Records excerpted from a collection
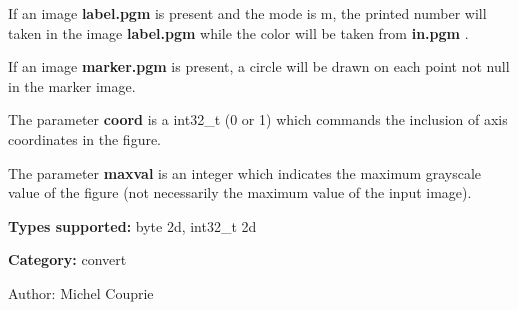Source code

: If an image {\bf label.pgm} is present and the mode is m, the printed number will taken in the image {\bf label.pgm} while the color will be taken from {\bf in.pgm} .

If an image {\bf marker.pgm} is present, a circle will be drawn on each point not null in the marker image.

The parameter {\bf coord} is a int32\_\-t (0 or 1) which commands the inclusion of axis coordinates in the figure.

The parameter {\bf maxval} is an integer which indicates the maximum grayscale value of the figure (not necessarily the maximum value of the input image).

{\bf Types supported:} byte 2d, int32\_\-t 2d

{\bf Category:} convert

\begin{Desc}
\item[Author:]Michel Couprie \end{Desc}
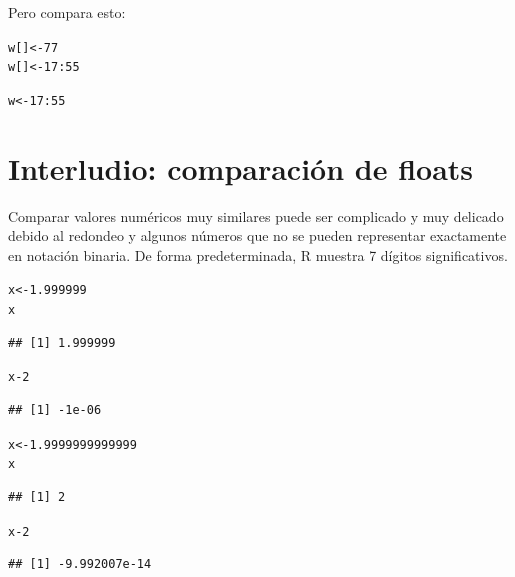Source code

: \documentclass{config/apuntes}\usepackage[]{graphicx}\usepackage[]{xcolor}
\makeatletter
\newcommand{\hlnum}[1]{\textcolor[rgb]{0.686,0.059,0.569}{#1}}%
\newcommand{\hlopt}[1]{\textcolor[rgb]{0,0,0}{#1}}%
\newcommand{\hldef}[1]{\textcolor[rgb]{0.345,0.345,0.345}{#1}}%
\newcommand{\hlkwb}[1]{\textcolor[rgb]{0.69,0.353,0.396}{#1}}%
\newenvironment{kframe}{%
 \def\at@end@of@kframe{}%
 \ifinner\ifhmode%
  \def\at@end@of@kframe{\end{minipage}}%
  \begin{minipage}{\columnwidth}%
 \fi\fi%
 \def\FrameCommand##1{\hskip\@totalleftmargin \hskip-\fboxsep
 \colorbox{shadecolor}{##1}\hskip-\fboxsep
     \hskip-\linewidth \hskip-\@totalleftmargin \hskip\columnwidth}%
 \MakeFramed {\advance\hsize-\width
   \@totalleftmargin\z@ \linewidth\hsize
   \@setminipage}}%
 {\par\unskip\endMakeFramed%
 \at@end@of@kframe}
\newenvironment{knitrout}{}{} %
\makeatother
\begin{document}
Pero compara esto:
\begin{knitrout}
\color{fgcolor}\begin{kframe}
\begin{alltt}
\hldef{w[]} \hlkwb{<-} \hlnum{77}
\hldef{w[]} \hlkwb{<-} \hlnum{17}\hlopt{:}\hlnum{55}
\end{alltt}


{\ttfamily\noindent\color{warningcolor}{\#\# Warning in w[] <- 17:55: número de elementos para sustituir no es un múltiplo de la longitud del reemplazo}}\begin{alltt}
\hldef{w} \hlkwb{<-} \hlnum{17}\hlopt{:}\hlnum{55}
\end{alltt}
\end{kframe}
\end{knitrout}


\section{Interludio: comparación de floats}
Comparar valores numéricos muy similares puede ser complicado y muy delicado debido al redondeo y algunos números que no se pueden representar exactamente en notación binaria. De forma predeterminada, R muestra 7 dígitos significativos.

\begin{knitrout}
\color{fgcolor}\begin{kframe}
\begin{alltt}
\hldef{x}  \hlkwb{<-}  \hlnum{1.999999}
\hldef{x}
\end{alltt}
\begin{verbatim}
## [1] 1.999999
\end{verbatim}
\begin{alltt}
\hldef{x} \hlopt{-} \hlnum{2}
\end{alltt}
\begin{verbatim}
## [1] -1e-06
\end{verbatim}
\begin{alltt}
\hldef{x} \hlkwb{<-} \hlnum{1.9999999999999}
\hldef{x}
\end{alltt}
\begin{verbatim}
## [1] 2
\end{verbatim}
\begin{alltt}
\hldef{x}\hlopt{-}\hlnum{2}
\end{alltt}
\begin{verbatim}
## [1] -9.992007e-14
\end{verbatim}
\end{kframe}
\end{knitrout}
\end{document}
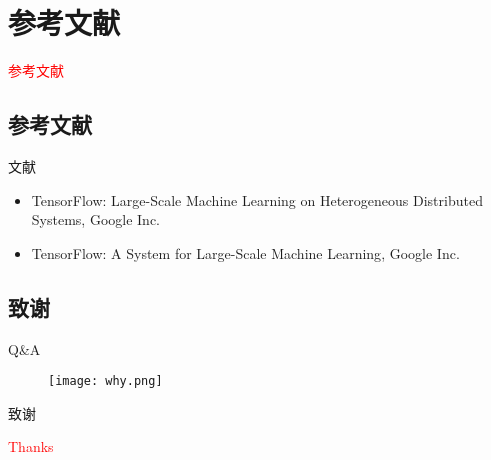 \section{参考文献}
\label{sec:reference}

\begin{frame}
  \begin{center}
    \Huge{\textcolor{red}{参考文献}}
  \end{center}
\end{frame}

\subsection{参考文献}

\begin{frame}{文献}
    \begin{itemize}
    \item \alert{TensorFlow: Large-Scale Machine Learning on Heterogeneous Distributed Systems}, Google Inc.
    \item \alert{TensorFlow: A System for Large-Scale Machine Learning}, Google Inc.
    \end{itemize}
\end{frame}

\subsection{致谢}

\begin{frame}{Q\&A}
  \begin{figure}
    \centering
    \texttt{[image: why.png]}
  \end{figure}
\end{frame}

\begin{frame}{致谢}
  \begin{center}
    \Huge{\textcolor{red}{Thanks}}
  \end{center}
\end{frame}
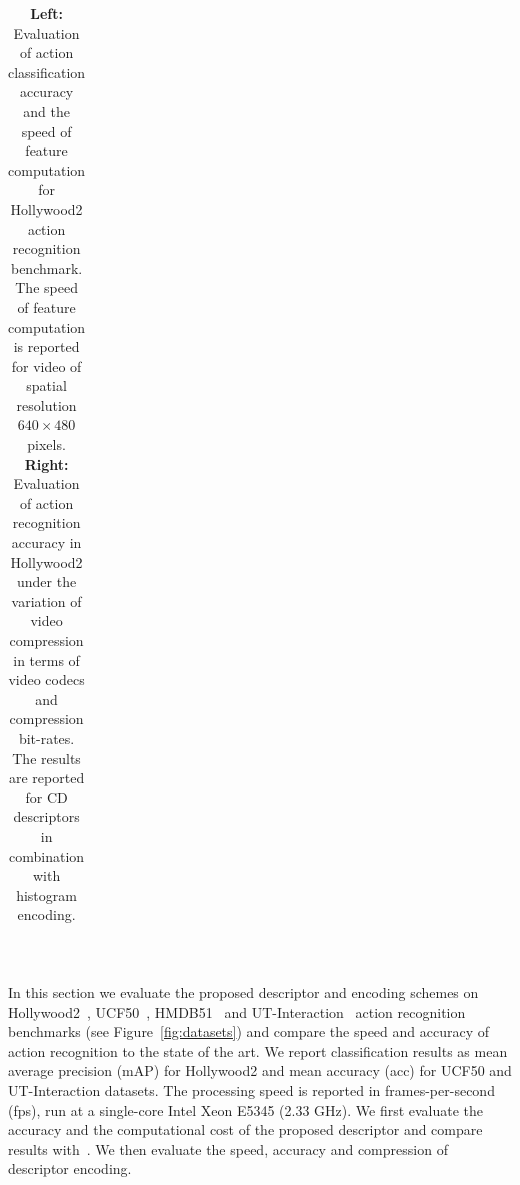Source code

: \documentclass[10pt,twocolumn,letterpaper]{article}
\begin{document}
\begin{table}[t!]
\begin{center}
\begin{tabular}{p{}p{}}
\end{tabular}
\mbox{}\vspace{.1cm}\\
\caption{{\bf Left:} Evaluation of action classification accuracy and the speed of feature computation for Hollywood2 action recognition benchmark. The speed of feature computation is reported for video of spatial resolution $640\times480$ pixels.
{\bf Right:} Evaluation of action recognition accuracy in Hollywood2 under the variation of video compression in terms of video codecs and compression bit-rates. The results are reported for CD descriptors in combination with histogram encoding.
\vspace{-.4cm}}
\label{tab:HWD2}
\end{center}
\end{table}


In this section we evaluate the proposed descriptor and encoding schemes on Hollywood2~\cite{Marszalek09}, UCF50~\cite{Reddy12}, HMDB51~\cite{Kuehne11} and UT-Interaction~\cite{Ryoo10} action recognition benchmarks (see Figure~\ref{fig:datasets}) and compare the speed and accuracy of action recognition  to the state of the art. We report classification results as mean average precision (mAP) for Hollywood2 and mean accuracy (acc) for UCF50 and UT-Interaction datasets. The processing speed is reported in frames-per-second (fps), run at a single-core Intel Xeon E5345 (2.33 GHz). We first evaluate the accuracy and the computational cost of the proposed descriptor and compare results with~\cite{Wang12}. We then evaluate the speed, accuracy and compression of descriptor encoding.

\end{document}
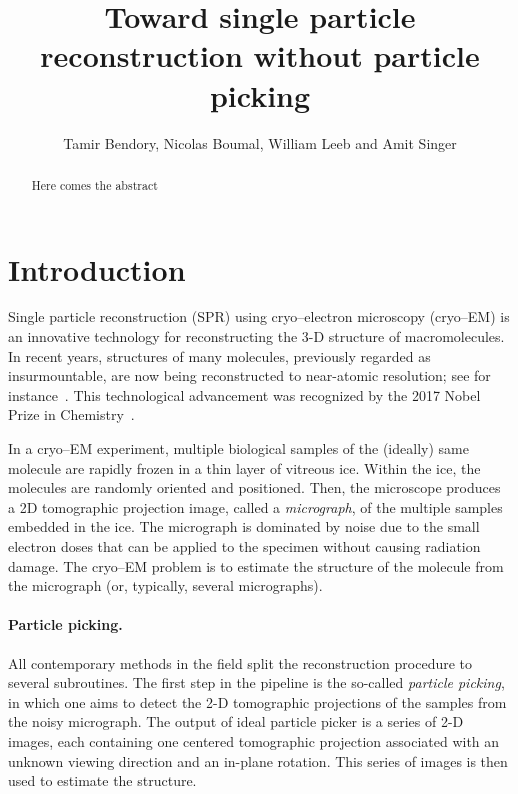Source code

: \documentclass[english,11pt]{article}
\numberwithin{equation}{section}
\theoremstyle{plain}
\theoremstyle{definition}
\theoremstyle{remark}
\theoremstyle{plain}
\theoremstyle{remark}
\theoremstyle{plain}
\theoremstyle{plain}
\begin{document}
\title{Toward single particle reconstruction without particle picking}


\author{Tamir Bendory, Nicolas Boumal, William Leeb and Amit Singer}
\maketitle

\begin{abstract}
	Here comes the abstract
\end{abstract}

\section{Introduction}

Single particle reconstruction (SPR) using cryo--electron microscopy (cryo--EM) is an innovative technology for reconstructing the 3-D structure of macromolecules. In recent years, structures
of many molecules, previously regarded as insurmountable, are now being reconstructed to near-atomic resolution; see for instance~\cite{kuhlbrandt2014resolution,bartesaghi20152,smith2014beyond}. This technological advancement was recognized by the 2017 Nobel Prize in Chemistry~\cite{nobel}. 

In a cryo--EM experiment, multiple biological samples of the (ideally) same molecule are rapidly frozen in a thin layer of vitreous ice. Within the ice, the molecules are randomly oriented and positioned. Then, the microscope produces a 2D tomographic projection image, called a \emph{micrograph}, of the multiple samples embedded in the ice. The micrograph is dominated by noise due to the small electron doses that
can be applied to the specimen without causing radiation damage.
The cryo--EM problem is to estimate the structure of the molecule from the micrograph (or, typically, several micrographs). 

\paragraph{Particle picking.}
All contemporary methods in the field split the reconstruction procedure to several subroutines. 
The first step in the pipeline is the so-called \emph{particle picking}, in which one aims to detect the 2-D tomographic projections of the samples from the noisy micrograph. The output of ideal particle picker is a series of 2-D images, each containing one centered tomographic projection associated with an unknown viewing direction and an in-plane rotation. This series of images 
is then used to estimate the structure.
\end{document}
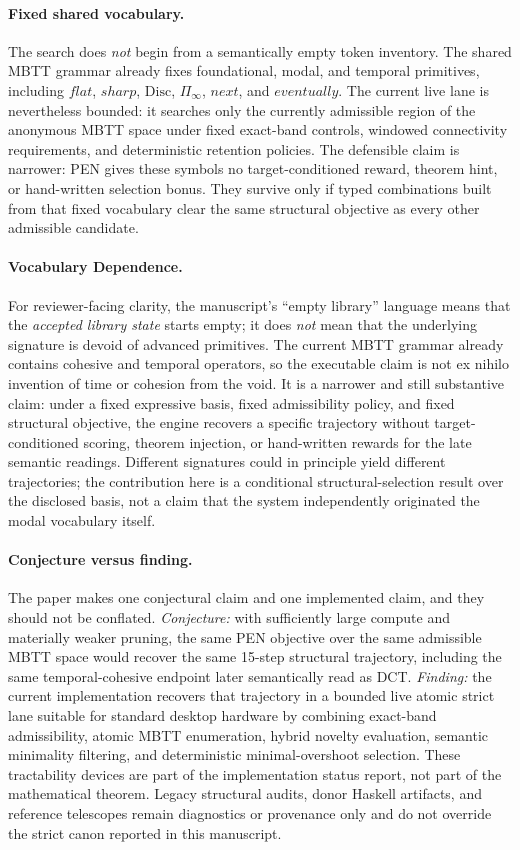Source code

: \documentclass[11pt,a4paper]{article}
\def\flat{flat}%
\def\sharp{sharp}%
\def\bigcirc{next}%
\def\Diamond{eventually}%
\theoremstyle{plain}
\theoremstyle{definition}
\theoremstyle{remark}
\newcommand{\Disc}{\mathrm{Disc}}
\begin{document}
\paragraph{Fixed shared vocabulary.}
The search does \emph{not} begin from a semantically empty token inventory.
The shared MBTT grammar already fixes foundational, modal, and temporal primitives, including $\flat$, $\sharp$, $\Disc$, $\Pi_{\!\infty}$, $\bigcirc$, and $\Diamond$.
The current live lane is nevertheless bounded: it searches only the currently admissible region of the anonymous MBTT space under fixed exact-band controls, windowed connectivity requirements, and deterministic retention policies.
The defensible claim is narrower: PEN gives these symbols no target-conditioned reward, theorem hint, or hand-written selection bonus.
They survive only if typed combinations built from that fixed vocabulary clear the same structural objective as every other admissible candidate.

\paragraph{Vocabulary Dependence.}
For reviewer-facing clarity, the manuscript's ``empty library'' language means that the \emph{accepted library state} starts empty; it does \emph{not} mean that the underlying signature is devoid of advanced primitives.
The current MBTT grammar already contains cohesive and temporal operators, so the executable claim is not ex nihilo invention of time or cohesion from the void.
It is a narrower and still substantive claim: under a fixed expressive basis, fixed admissibility policy, and fixed structural objective, the engine recovers a specific trajectory without target-conditioned scoring, theorem injection, or hand-written rewards for the late semantic readings.
Different signatures could in principle yield different trajectories; the contribution here is a conditional structural-selection result over the disclosed basis, not a claim that the system independently originated the modal vocabulary itself.

\paragraph{Conjecture versus finding.}
The paper makes one conjectural claim and one implemented claim, and they should not be conflated.
\emph{Conjecture:} with sufficiently large compute and materially weaker pruning, the same PEN objective over the same admissible MBTT space would recover the same 15-step structural trajectory, including the same temporal-cohesive endpoint later semantically read as DCT.
\emph{Finding:} the current implementation recovers that trajectory in a bounded live atomic strict lane suitable for standard desktop hardware by combining exact-band admissibility, atomic MBTT enumeration, hybrid novelty evaluation, semantic minimality filtering, and deterministic minimal-overshoot selection.
These tractability devices are part of the implementation status report, not part of the mathematical theorem.
Legacy structural audits, donor Haskell artifacts, and reference telescopes remain diagnostics or provenance only and do not override the strict canon reported in this manuscript.
\end{document}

**What is required**
Copy out each line of the data that has the word "label" in it.

**Answer area**
: If an image {\bf label.pgm} is present and the mode is m, the printed number will taken in the image {\bf label.pgm} while the color will be taken from {\bf in.pgm} .
\label{sec:reference}
\label{tab:HWD2}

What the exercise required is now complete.